Creating a statically allocated array from two other arrays

Question

Let's say I have two statically allocated global arrays:

const int foo[] = {1, 2, 3};
const int bar[] = {4, 5, 6, 7};

Later on the same compilation unit I'd like to declare an array that is also statically allocated and is the concatenation of foo and bar:

const int foo_and_bar[] = ... ?

Possible or not?

Of course, I could do something ugly with macros like...

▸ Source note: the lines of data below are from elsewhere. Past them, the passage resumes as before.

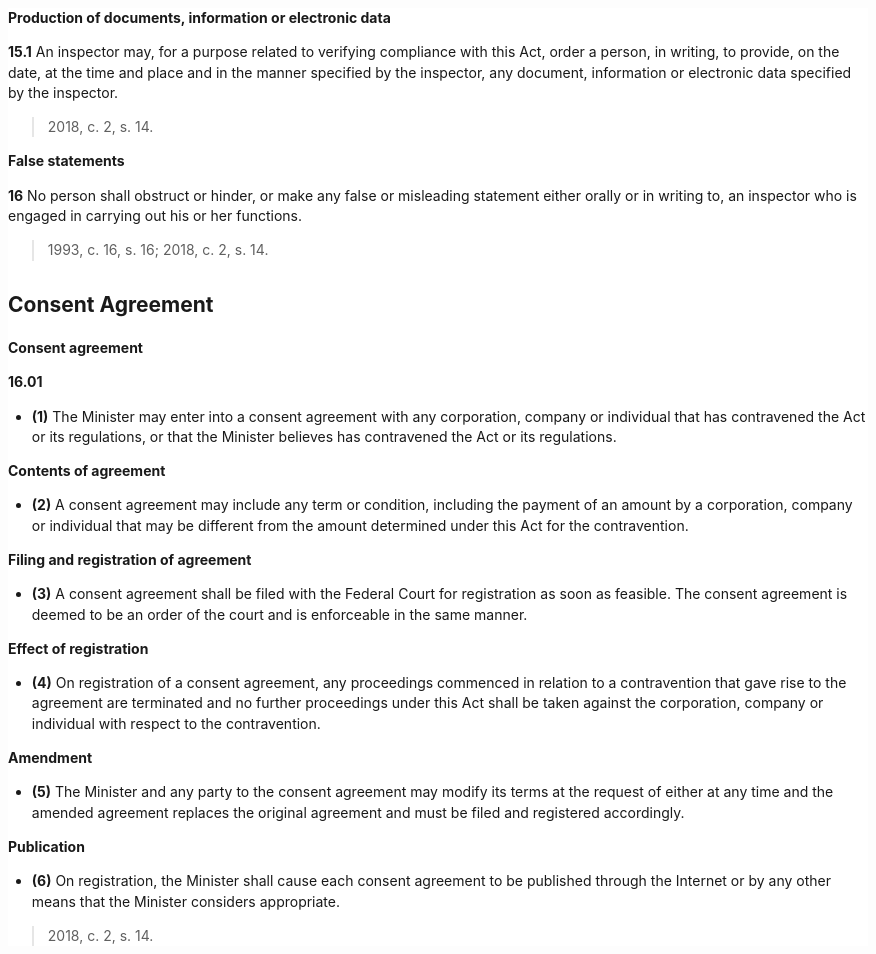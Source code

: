 


**Production of documents, information or electronic data**

**15.1** An inspector may, for a purpose related to verifying compliance with this Act, order a person, in writing, to provide, on the date, at the time and place and in the manner specified by the inspector, any document, information or electronic data specified by the inspector.
> 2018, c. 2, s. 14.





**False statements**

**16** No person shall obstruct or hinder, or make any false or misleading statement either orally or in writing to, an inspector who is engaged in carrying out his or her functions.
> 1993, c. 16, s. 16; 2018, c. 2, s. 14.





## Consent Agreement



**Consent agreement**

**16.01** 

- **(1)** The Minister may enter into a consent agreement with any corporation, company or individual that has contravened the Act or its regulations, or that the Minister believes has contravened the Act or its regulations.

**Contents of agreement**

- **(2)** A consent agreement may include any term or condition, including the payment of an amount by a corporation, company or individual that may be different from the amount determined under this Act for the contravention.

**Filing and registration of agreement**

- **(3)** A consent agreement shall be filed with the Federal Court for registration as soon as feasible. The consent agreement is deemed to be an order of the court and is enforceable in the same manner.

**Effect of registration**

- **(4)** On registration of a consent agreement, any proceedings commenced in relation to a contravention that gave rise to the agreement are terminated and no further proceedings under this Act shall be taken against the corporation, company or individual with respect to the contravention.

**Amendment**

- **(5)** The Minister and any party to the consent agreement may modify its terms at the request of either at any time and the amended agreement replaces the original agreement and must be filed and registered accordingly.

**Publication**

- **(6)** On registration, the Minister shall cause each consent agreement to be published through the Internet or by any other means that the Minister considers appropriate.
> 2018, c. 2, s. 14.

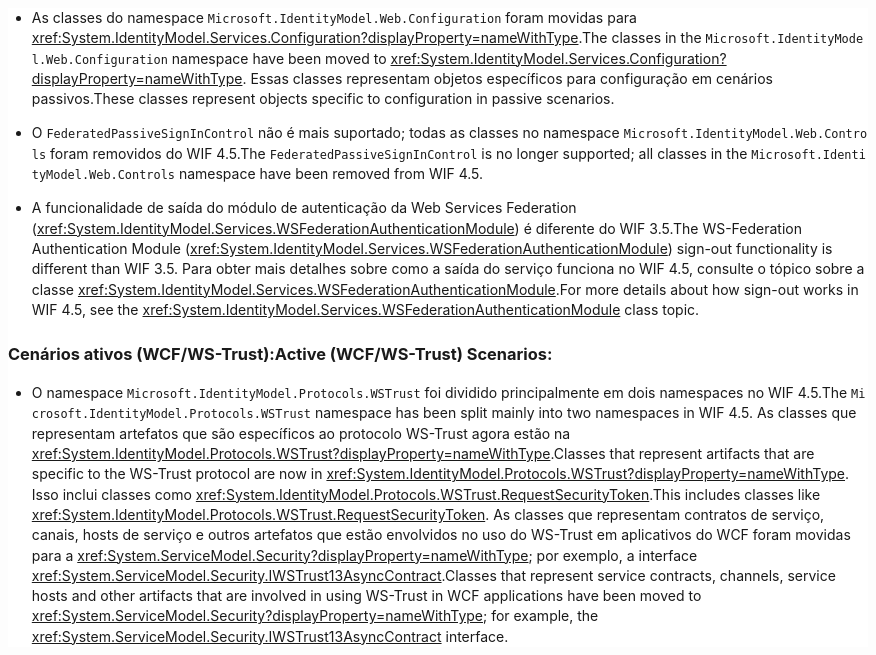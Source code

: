 - <span data-ttu-id="1afbb-193">As classes do namespace `Microsoft.IdentityModel.Web.Configuration` foram movidas para <xref:System.IdentityModel.Services.Configuration?displayProperty=nameWithType>.</span><span class="sxs-lookup"><span data-stu-id="1afbb-193">The classes in the `Microsoft.IdentityModel.Web.Configuration` namespace have been moved to <xref:System.IdentityModel.Services.Configuration?displayProperty=nameWithType>.</span></span> <span data-ttu-id="1afbb-194">Essas classes representam objetos específicos para configuração em cenários passivos.</span><span class="sxs-lookup"><span data-stu-id="1afbb-194">These classes represent objects specific to configuration in passive scenarios.</span></span>

- <span data-ttu-id="1afbb-195">O `FederatedPassiveSignInControl` não é mais suportado; todas as classes no namespace `Microsoft.IdentityModel.Web.Controls` foram removidos do WIF 4.5.</span><span class="sxs-lookup"><span data-stu-id="1afbb-195">The `FederatedPassiveSignInControl` is no longer supported; all classes in the `Microsoft.IdentityModel.Web.Controls` namespace have been removed from WIF 4.5.</span></span>

- <span data-ttu-id="1afbb-196">A funcionalidade de saída do módulo de autenticação da Web Services Federation (<xref:System.IdentityModel.Services.WSFederationAuthenticationModule>) é diferente do WIF 3.5.</span><span class="sxs-lookup"><span data-stu-id="1afbb-196">The WS-Federation Authentication Module (<xref:System.IdentityModel.Services.WSFederationAuthenticationModule>) sign-out functionality is different than WIF 3.5.</span></span> <span data-ttu-id="1afbb-197">Para obter mais detalhes sobre como a saída do serviço funciona no WIF 4.5, consulte o tópico sobre a classe <xref:System.IdentityModel.Services.WSFederationAuthenticationModule>.</span><span class="sxs-lookup"><span data-stu-id="1afbb-197">For more details about how sign-out works in WIF 4.5, see the <xref:System.IdentityModel.Services.WSFederationAuthenticationModule> class topic.</span></span>

### <a name="active-wcfws-trust-scenarios"></a><span data-ttu-id="1afbb-198">Cenários ativos (WCF/WS-Trust):</span><span class="sxs-lookup"><span data-stu-id="1afbb-198">Active (WCF/WS-Trust) Scenarios:</span></span>

- <span data-ttu-id="1afbb-199">O namespace `Microsoft.IdentityModel.Protocols.WSTrust` foi dividido principalmente em dois namespaces no WIF 4.5.</span><span class="sxs-lookup"><span data-stu-id="1afbb-199">The `Microsoft.IdentityModel.Protocols.WSTrust` namespace has been split mainly into two namespaces in WIF 4.5.</span></span> <span data-ttu-id="1afbb-200">As classes que representam artefatos que são específicos ao protocolo WS-Trust agora estão na <xref:System.IdentityModel.Protocols.WSTrust?displayProperty=nameWithType>.</span><span class="sxs-lookup"><span data-stu-id="1afbb-200">Classes that represent artifacts that are specific to the WS-Trust protocol are now in <xref:System.IdentityModel.Protocols.WSTrust?displayProperty=nameWithType>.</span></span> <span data-ttu-id="1afbb-201">Isso inclui classes como <xref:System.IdentityModel.Protocols.WSTrust.RequestSecurityToken>.</span><span class="sxs-lookup"><span data-stu-id="1afbb-201">This includes classes like <xref:System.IdentityModel.Protocols.WSTrust.RequestSecurityToken>.</span></span> <span data-ttu-id="1afbb-202">As classes que representam contratos de serviço, canais, hosts de serviço e outros artefatos que estão envolvidos no uso do WS-Trust em aplicativos do WCF foram movidas para a <xref:System.ServiceModel.Security?displayProperty=nameWithType>; por exemplo, a interface <xref:System.ServiceModel.Security.IWSTrust13AsyncContract>.</span><span class="sxs-lookup"><span data-stu-id="1afbb-202">Classes that represent service contracts, channels, service hosts and other artifacts that are involved in using WS-Trust in WCF applications have been moved to <xref:System.ServiceModel.Security?displayProperty=nameWithType>; for example, the <xref:System.ServiceModel.Security.IWSTrust13AsyncContract> interface.</span></span>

#define FOO_CONTENTS 1, 2, 3
#define BAR_CONTENTS 4, 5, 6, 7

const int foo[] = {FOO_CONTENTS};
const int bar[] = {BAR_CONTENTS};

const int foo_and_bar[] = {FOO_CONTENTS, BAR_CONTENTS};

... but I'm looking for a supported idiom in the C language itself.

Answer 1

Strictly speaking I don't think you can do this statically in the unextended language (I'm sure tolerant compilers like GCC allow several options here though, taking advantage of the fact that their C++ frontends require this kind of thing). Two relevant standard quotes, emphases mine:

All the expressions in an initializer for an object that has static or thread storage duration shall be constant expressions or string literals.

(6.7.9 p4)

The array-subscript [] and member-access . and -> operators, the address & and indirection * unary operators, and pointer casts may be used in the creation of an address constant, but the value of an object shall not be accessed by use of these operators.

(6.6 p9)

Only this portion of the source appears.